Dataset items

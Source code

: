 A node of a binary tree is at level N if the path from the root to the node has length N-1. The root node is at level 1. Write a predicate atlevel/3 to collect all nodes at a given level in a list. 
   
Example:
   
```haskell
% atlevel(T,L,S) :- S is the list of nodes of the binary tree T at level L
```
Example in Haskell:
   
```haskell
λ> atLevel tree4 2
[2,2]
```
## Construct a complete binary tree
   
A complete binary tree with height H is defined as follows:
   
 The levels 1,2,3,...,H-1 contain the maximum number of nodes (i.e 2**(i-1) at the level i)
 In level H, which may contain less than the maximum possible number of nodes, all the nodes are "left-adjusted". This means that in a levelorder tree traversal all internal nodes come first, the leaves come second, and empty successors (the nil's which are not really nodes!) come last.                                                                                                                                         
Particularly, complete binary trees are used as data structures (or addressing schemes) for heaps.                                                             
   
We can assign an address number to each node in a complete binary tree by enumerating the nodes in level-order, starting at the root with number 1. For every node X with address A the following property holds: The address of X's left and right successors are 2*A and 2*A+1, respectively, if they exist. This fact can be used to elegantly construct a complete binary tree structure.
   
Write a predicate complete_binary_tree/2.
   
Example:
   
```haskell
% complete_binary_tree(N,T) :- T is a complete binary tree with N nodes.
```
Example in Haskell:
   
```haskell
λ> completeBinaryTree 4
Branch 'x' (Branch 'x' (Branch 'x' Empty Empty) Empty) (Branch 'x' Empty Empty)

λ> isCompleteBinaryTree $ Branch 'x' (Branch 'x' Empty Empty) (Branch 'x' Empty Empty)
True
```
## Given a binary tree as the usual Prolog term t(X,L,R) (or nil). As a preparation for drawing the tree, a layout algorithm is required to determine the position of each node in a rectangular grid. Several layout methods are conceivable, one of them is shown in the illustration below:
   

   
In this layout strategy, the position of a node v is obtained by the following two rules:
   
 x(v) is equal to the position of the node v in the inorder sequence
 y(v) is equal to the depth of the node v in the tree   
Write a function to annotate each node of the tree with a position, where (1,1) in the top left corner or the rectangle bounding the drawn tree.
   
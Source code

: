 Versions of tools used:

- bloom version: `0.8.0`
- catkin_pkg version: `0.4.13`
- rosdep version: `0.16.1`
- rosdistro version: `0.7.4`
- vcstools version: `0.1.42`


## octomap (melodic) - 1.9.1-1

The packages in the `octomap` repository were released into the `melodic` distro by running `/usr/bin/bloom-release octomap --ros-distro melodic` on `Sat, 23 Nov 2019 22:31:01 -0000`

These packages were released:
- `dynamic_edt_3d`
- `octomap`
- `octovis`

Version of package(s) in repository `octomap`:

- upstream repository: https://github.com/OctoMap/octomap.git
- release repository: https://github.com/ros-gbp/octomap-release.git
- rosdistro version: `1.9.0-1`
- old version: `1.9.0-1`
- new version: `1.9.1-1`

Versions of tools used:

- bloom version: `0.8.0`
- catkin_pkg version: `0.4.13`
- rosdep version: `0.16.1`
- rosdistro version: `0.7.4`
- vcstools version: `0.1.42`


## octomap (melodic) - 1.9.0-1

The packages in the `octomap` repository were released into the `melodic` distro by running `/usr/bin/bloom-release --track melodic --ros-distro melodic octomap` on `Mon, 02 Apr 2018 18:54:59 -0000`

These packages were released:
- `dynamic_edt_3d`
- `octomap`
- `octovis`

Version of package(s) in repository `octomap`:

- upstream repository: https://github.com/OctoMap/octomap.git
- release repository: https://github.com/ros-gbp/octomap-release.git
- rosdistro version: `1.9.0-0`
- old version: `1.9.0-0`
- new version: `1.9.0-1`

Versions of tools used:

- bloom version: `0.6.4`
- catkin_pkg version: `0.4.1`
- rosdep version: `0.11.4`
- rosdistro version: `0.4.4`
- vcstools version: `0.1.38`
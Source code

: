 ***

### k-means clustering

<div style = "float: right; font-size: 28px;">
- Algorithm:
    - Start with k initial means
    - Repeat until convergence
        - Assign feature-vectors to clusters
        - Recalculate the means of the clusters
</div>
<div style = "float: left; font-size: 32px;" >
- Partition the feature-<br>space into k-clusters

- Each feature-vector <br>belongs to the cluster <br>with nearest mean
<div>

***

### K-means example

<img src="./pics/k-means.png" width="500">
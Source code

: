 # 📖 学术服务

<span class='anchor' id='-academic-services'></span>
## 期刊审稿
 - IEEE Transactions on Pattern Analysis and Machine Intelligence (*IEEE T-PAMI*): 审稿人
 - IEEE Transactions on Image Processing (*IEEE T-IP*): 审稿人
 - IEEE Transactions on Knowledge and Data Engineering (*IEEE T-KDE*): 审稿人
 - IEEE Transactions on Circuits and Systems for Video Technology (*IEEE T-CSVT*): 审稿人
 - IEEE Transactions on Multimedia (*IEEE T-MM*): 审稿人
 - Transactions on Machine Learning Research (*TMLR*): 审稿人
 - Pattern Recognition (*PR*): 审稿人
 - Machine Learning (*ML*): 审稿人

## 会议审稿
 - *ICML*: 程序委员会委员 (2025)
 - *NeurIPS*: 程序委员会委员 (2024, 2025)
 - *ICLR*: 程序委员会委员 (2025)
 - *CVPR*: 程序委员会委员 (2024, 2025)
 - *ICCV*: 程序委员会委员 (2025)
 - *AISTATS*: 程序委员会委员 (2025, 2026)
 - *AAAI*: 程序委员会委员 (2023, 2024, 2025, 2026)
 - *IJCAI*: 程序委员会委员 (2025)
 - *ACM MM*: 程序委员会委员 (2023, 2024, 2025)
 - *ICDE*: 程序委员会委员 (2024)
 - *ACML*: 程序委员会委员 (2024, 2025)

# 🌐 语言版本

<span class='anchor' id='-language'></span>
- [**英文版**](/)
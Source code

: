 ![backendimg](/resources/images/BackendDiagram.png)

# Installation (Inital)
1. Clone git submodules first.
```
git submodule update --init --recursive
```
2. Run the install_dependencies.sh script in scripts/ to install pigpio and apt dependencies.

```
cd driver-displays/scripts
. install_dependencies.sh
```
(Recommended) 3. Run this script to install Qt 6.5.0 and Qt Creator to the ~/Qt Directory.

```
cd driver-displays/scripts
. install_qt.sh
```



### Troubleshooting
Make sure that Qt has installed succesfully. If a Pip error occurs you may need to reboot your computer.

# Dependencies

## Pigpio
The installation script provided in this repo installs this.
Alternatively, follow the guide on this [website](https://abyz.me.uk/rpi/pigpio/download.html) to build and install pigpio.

WHAT THIS TASK INVOLVES >>
From the records above, copy each line where the word "Pattern" can be found.

REPLY TO THE TASK >>
 - IEEE Transactions on Pattern Analysis and Machine Intelligence (*IEEE T-PAMI*): 审稿人
 - Pattern Recognition (*PR*): 审稿人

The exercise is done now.